Monday, December 1, 2014

this Christmas

I am Catholic. Go ahead, formulate your judgements, marginalize me all you want, I'll wait. Finished? Good. With that out of the way, let me start by wishing all of you a very, merry, Christmas.

Note, I did not ask you to convert to Christianity, or demand that you recognize my faith or we can't be friends. What I did was wish to you the feeling I have as a Catholic when I celebrate Christmas. I did not ask you to buy me a gift, nor did I tell you we should go shopping together. Put away the credit card, and save your resentment for all the other people in the world who will save you a sideways look when there isn't a present waiting for them under the tree. Merry Christmas is a phrase with great power completely removed from the notion of buying presents for anyone, and in it's own way is a little bittersweet, hiding a darkness few wish to realize.

In case you were unaware, my faith recognizes that our creator sought to make a connection with us by sending himself to us in the form of a human being named Jesus Christ (it's where we get the name Christmas). At this time of year true Catholics celebrate the birth of that man, while recognizing he came for one reason, and that reason was to die on our behalf. In fact, it would always be known that the Savior of mankind would die at the hands of those he came to save. It's the ultimate plot twist, he's the Obiwan Kenobi to our Luke Skywalker. By subjecting himself to a life of trials and tribulations with only one goal in mind, man's salvation, Jesus Christ set the example for which we should all be grateful. His lesson was fulfillment comes from sacrifice, simple as that. So when we say merry Christmas, what we mean is, stay happy, even in the knowledge that life is hard work whose reward is death, and be glad that before you arrived, there were people making sacrifices for you.

This is not an easy lesson for children to understand and it's not a message for them. It's the world of the grown ups, the ones who make sure Christmas is a wonderful time for the kids. I have parents who fight near constantly, even in their eighties. Yet at Christmas, they made sure we had toys. Year 'round we had food, and clothes. Our house was dry and generally rodent free. All these necessary comforts provided by their sacrifices. God bless them for their efforts which I will never be able to pay back. God bless them for following Christ's example and instead of living for themselves, they gave up their lives for my brother, sister, and me. Merry Parenting, everyone!

When I got married in 1994, I knew I wanted to have kids. My mistake was marrying a woman who didn't, mostly because her parents never sacrificed enough for her, instead requiring her to sacrifice for them. It's messed up and her issue, not mine. By 1997 I convinced her to have a child and in February of 1998, James was born. That's him with me next to the comically over inflated Spongebob in 2005, when he was seven years old. Where's his mom? Sorry to say, she wasn't there. 2005 was the year we divorced and she headed off alone to find her "perfect" life.

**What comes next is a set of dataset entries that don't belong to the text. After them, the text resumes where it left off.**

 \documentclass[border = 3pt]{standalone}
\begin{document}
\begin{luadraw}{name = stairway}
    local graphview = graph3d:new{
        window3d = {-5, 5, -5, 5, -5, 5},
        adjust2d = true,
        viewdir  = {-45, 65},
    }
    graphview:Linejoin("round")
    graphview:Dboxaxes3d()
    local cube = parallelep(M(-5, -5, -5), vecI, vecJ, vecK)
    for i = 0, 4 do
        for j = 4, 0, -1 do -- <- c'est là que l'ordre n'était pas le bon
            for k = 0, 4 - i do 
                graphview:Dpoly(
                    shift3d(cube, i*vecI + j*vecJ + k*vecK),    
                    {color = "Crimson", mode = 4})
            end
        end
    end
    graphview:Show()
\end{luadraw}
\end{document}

These were sad times for me, worrying if I would be enough for my son, yet glad he was no longer in the center of the turmoil. I look happy in the picture, don't I? You bet I was. I had inflated a Christmas decoration in our living room and my son loved it! All the while I was wondering how I could make the time good for him, growing up without a mom, especially at Christmas. I cried often in the realization of how tragic a situation this was for him, tragedy he was unaware of because he knew no other situation to compare it to. As I look back, I feel great, not for the vacancy of his mother, but for the memory of the work I put into raising him. Every year my heart grew three sizes at Christmas, a feeling only achieved through sacrifice.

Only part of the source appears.